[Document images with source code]
_ _ _
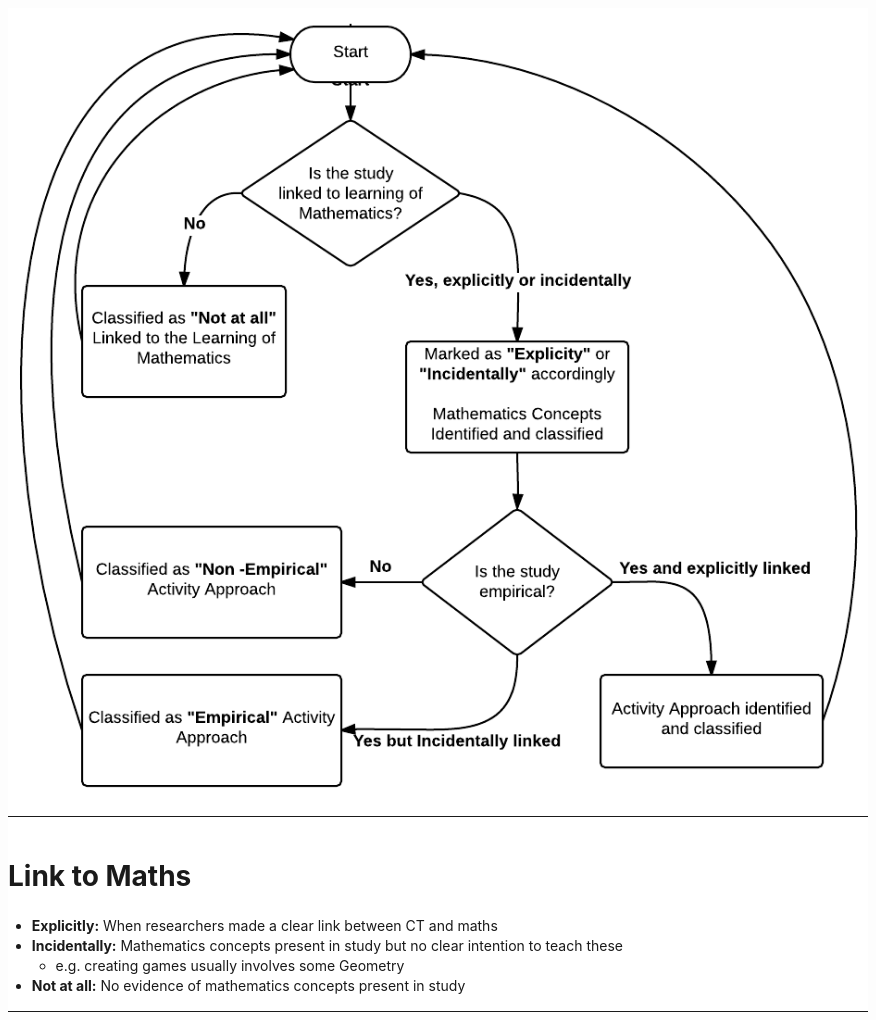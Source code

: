 
![fill 180%](classification_process.png)

---

# Link to Maths

- __Explicitly:__ When researchers made a clear link between CT and maths
- __Incidentally:__ Mathematics concepts present in study but no clear intention to teach these
  - e.g. creating games usually involves some Geometry
- __Not at all:__ No evidence of mathematics concepts present in study

---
_ _ _
> THE PROBLEM
All records above are to be printed exactly, minus the pictures they contain.

> RESULT
Source code

: 
![fill 180%](classification_process.png)

---

# Link to Maths

- __Explicitly:__ When researchers made a clear link between CT and maths
- __Incidentally:__ Mathematics concepts present in study but no clear intention to teach these
  - e.g. creating games usually involves some Geometry
- __Not at all:__ No evidence of mathematics concepts present in study

---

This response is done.